== Segment start ==

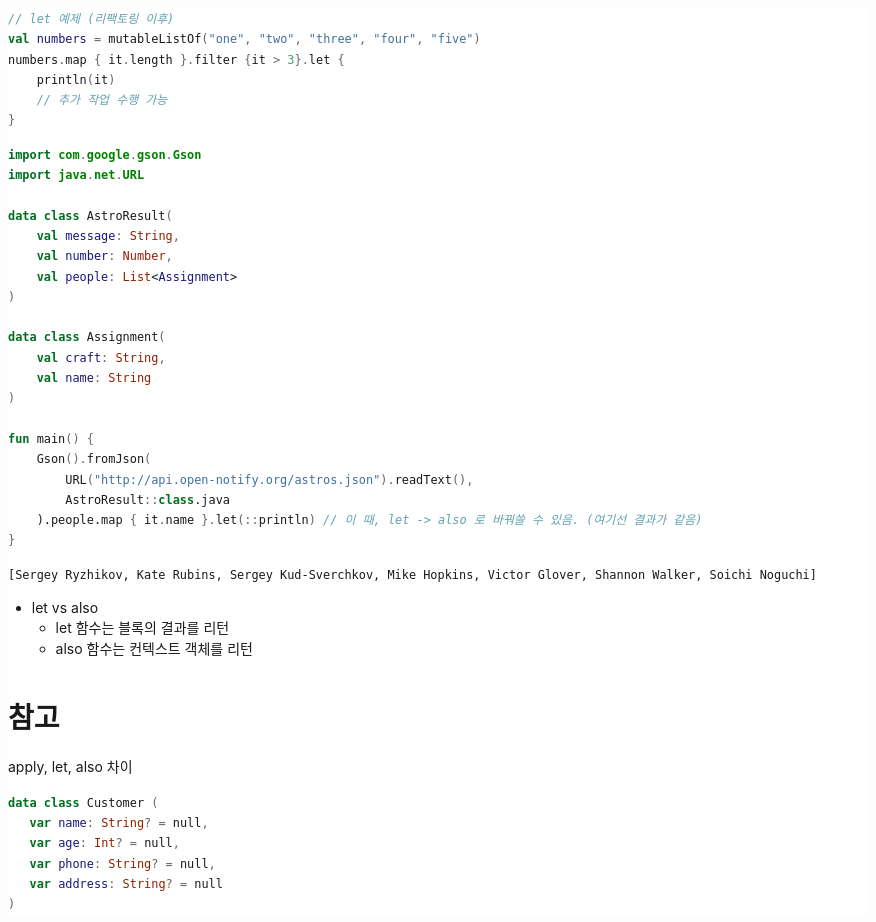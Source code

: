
 ```kotlin
// let 예제 (리팩토링 이후)
val numbers = mutableListOf("one", "two", "three", "four", "five")
numbers.map { it.length }.filter {it > 3}.let {
    println(it)
    // 추가 작업 수행 가능 
}
```

```kotlin
import com.google.gson.Gson
import java.net.URL

data class AstroResult(
    val message: String,
    val number: Number,
    val people: List<Assignment>
)

data class Assignment(
    val craft: String,
    val name: String
)

fun main() {
    Gson().fromJson(
        URL("http://api.open-notify.org/astros.json").readText(),
        AstroResult::class.java
    ).people.map { it.name }.let(::println) // 이 때, let -> also 로 바꿔쓸 수 있음. (여기선 결과가 같음)
}
```

```text
[Sergey Ryzhikov, Kate Rubins, Sergey Kud-Sverchkov, Mike Hopkins, Victor Glover, Shannon Walker, Soichi Noguchi]
```

- let vs also 
  - let 함수는 블록의 결과를 리턴
  - also 함수는 컨텍스트 객체를 리턴 
 
 
 
 # 참고 
 apply, let, also 차이   
   
 ```kotlin
data class Customer (
    var name: String? = null,
    var age: Int? = null,
    var phone: String? = null,
    var address: String? = null
) 
```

== Segment end ==

TASK REQUIREMENTS:
Type the material out again exactly. Skip the pictures.

SOLUTION TO THIS EXERCISE:
Source code

:
 ```kotlin
// let 예제 (리팩토링 이후)
val numbers = mutableListOf("one", "two", "three", "four", "five")
numbers.map { it.length }.filter {it > 3}.let {
    println(it)
    // 추가 작업 수행 가능 
}
```

```kotlin
import com.google.gson.Gson
import java.net.URL

data class AstroResult(
    val message: String,
    val number: Number,
    val people: List<Assignment>
)

data class Assignment(
    val craft: String,
    val name: String
)

fun main() {
    Gson().fromJson(
        URL("http://api.open-notify.org/astros.json").readText(),
        AstroResult::class.java
    ).people.map { it.name }.let(::println) // 이 때, let -> also 로 바꿔쓸 수 있음. (여기선 결과가 같음)
}
```

```text
[Sergey Ryzhikov, Kate Rubins, Sergey Kud-Sverchkov, Mike Hopkins, Victor Glover, Shannon Walker, Soichi Noguchi]
```

- let vs also 
  - let 함수는 블록의 결과를 리턴
  - also 함수는 컨텍스트 객체를 리턴 
 
 
 
 # 참고 
 apply, let, also 차이   
   
 ```kotlin
data class Customer (
    var name: String? = null,
    var age: Int? = null,
    var phone: String? = null,
    var address: String? = null
) 
```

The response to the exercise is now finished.